Task prompt:
Present each line of the entries below that holds the word "tests".

(Collected data)

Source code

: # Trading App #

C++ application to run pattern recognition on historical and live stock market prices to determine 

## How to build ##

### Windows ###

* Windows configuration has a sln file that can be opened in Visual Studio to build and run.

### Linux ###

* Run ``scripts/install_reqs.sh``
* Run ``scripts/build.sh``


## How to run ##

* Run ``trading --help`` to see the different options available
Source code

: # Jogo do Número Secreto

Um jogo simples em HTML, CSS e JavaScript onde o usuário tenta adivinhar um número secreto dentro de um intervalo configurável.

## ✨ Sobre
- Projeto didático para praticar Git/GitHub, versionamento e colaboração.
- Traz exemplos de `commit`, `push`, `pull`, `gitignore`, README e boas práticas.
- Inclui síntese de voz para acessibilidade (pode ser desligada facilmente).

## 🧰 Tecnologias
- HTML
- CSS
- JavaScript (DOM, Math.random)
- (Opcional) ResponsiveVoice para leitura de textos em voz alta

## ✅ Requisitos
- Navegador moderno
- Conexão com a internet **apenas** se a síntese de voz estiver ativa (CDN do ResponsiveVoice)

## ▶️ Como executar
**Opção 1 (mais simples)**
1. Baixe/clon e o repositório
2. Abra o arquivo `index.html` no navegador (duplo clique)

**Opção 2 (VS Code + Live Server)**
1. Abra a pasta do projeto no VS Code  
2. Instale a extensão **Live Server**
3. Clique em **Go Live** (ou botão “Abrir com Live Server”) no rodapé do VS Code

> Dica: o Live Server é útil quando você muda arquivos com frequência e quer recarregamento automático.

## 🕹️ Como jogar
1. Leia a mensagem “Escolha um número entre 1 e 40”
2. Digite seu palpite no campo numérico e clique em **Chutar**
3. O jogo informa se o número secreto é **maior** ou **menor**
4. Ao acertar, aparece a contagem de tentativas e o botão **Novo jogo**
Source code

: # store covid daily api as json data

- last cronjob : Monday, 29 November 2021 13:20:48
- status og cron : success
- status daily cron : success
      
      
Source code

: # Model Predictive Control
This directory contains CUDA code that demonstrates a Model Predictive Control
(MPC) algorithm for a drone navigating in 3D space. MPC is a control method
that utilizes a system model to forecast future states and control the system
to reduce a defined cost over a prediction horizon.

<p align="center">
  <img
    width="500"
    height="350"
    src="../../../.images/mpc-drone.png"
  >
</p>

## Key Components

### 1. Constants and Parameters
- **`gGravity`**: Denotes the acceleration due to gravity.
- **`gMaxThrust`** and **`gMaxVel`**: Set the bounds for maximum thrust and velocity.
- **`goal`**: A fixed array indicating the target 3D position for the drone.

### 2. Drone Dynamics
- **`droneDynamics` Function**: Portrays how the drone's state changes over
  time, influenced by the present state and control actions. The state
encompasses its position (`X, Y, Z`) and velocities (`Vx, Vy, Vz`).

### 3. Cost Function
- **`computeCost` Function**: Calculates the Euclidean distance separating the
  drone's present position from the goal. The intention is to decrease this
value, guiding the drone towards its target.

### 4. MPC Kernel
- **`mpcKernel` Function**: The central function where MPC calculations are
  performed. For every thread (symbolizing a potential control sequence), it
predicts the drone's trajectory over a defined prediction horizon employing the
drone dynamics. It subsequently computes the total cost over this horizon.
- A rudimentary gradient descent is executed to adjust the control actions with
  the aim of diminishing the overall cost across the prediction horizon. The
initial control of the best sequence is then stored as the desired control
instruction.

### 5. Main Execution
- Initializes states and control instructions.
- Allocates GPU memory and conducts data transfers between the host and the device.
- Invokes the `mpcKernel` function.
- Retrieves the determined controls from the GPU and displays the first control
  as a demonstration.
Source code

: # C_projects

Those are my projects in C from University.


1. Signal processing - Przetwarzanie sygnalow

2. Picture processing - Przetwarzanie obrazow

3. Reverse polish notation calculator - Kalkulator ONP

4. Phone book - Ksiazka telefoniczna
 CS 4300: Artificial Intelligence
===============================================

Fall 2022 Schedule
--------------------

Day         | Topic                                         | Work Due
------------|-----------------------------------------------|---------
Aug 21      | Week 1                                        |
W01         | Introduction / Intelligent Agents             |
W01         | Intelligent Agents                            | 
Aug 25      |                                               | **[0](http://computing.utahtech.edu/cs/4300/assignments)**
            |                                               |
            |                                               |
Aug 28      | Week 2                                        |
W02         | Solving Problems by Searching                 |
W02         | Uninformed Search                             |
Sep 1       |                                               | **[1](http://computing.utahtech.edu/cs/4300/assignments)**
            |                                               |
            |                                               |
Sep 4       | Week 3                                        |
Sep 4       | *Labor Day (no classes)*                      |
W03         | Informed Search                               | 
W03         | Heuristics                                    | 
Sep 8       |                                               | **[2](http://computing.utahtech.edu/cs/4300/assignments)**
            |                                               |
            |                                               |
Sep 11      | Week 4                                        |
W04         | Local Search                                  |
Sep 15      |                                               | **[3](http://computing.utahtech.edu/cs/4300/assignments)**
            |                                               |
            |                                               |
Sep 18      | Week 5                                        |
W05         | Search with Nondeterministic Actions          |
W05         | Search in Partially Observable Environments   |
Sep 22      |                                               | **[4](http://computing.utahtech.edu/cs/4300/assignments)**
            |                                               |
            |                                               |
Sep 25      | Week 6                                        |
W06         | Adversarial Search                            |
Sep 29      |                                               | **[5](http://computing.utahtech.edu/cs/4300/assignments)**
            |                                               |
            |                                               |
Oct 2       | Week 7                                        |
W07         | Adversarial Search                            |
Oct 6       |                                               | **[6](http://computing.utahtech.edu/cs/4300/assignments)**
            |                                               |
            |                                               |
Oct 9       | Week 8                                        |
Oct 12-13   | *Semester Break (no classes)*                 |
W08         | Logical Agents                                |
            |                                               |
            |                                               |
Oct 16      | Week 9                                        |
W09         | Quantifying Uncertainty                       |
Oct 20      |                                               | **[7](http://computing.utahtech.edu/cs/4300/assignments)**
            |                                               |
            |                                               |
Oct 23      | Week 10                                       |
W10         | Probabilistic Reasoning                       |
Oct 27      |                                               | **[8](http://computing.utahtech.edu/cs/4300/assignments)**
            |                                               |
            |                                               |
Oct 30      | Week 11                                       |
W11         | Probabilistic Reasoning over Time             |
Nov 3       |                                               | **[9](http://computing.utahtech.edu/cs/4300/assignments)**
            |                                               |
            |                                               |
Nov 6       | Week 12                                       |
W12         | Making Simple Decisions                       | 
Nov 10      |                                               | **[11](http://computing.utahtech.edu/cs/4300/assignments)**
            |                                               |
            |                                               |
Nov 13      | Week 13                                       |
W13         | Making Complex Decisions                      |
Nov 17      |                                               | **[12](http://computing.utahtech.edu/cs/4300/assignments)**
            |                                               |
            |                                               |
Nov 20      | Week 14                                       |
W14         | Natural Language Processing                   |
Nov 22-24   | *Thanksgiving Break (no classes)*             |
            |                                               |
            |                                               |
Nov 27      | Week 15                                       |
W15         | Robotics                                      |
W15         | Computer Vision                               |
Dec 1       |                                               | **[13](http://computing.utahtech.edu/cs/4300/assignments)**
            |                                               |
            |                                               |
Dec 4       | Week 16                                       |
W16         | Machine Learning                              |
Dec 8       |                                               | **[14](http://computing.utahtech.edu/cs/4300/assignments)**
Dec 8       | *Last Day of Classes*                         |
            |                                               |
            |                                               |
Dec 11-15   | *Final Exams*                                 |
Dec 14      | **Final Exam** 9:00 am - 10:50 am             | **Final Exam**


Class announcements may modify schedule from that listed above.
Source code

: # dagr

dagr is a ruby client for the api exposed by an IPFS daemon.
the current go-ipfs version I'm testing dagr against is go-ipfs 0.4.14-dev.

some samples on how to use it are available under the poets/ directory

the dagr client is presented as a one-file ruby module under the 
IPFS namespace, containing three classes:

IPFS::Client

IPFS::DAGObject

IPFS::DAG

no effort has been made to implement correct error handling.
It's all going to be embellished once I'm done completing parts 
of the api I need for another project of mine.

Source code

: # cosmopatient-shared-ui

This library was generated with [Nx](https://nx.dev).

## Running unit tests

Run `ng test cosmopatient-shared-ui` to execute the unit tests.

Worked solution:
## Running unit tests
Run `ng test cosmopatient-shared-ui` to execute the unit tests.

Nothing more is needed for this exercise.